> **DIRECTIONS**
Start to finish, print the entries exactly, and carry none of the pictures over.

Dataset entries
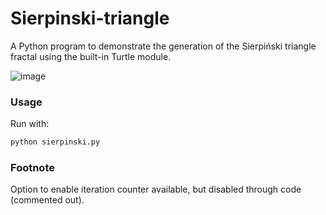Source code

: # Sierpinski-triangle

A Python program to demonstrate the generation of the Sierpiński triangle fractal using the built-in Turtle module.

![image](https://github.com/talhaahussain/Sierpinski-triangle/assets/73853725/081db3d4-592a-4cfc-9650-f55bc74ae99a)

### Usage

Run with:
```bash
python sierpinski.py
```

### Footnote
Option to enable iteration counter available, but disabled through code (commented out).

> **RESPONSE FOR THIS EXERCISE**
Source code

: # Sierpinski-triangle

A Python program to demonstrate the generation of the Sierpiński triangle fractal using the built-in Turtle module.

![image](https://github.com/talhaahussain/Sierpinski-triangle/assets/73853725/081db3d4-592a-4cfc-9650-f55bc74ae99a)

### Usage

Run with:
```bash
python sierpinski.py
```

### Footnote
Option to enable iteration counter available, but disabled through code (commented out).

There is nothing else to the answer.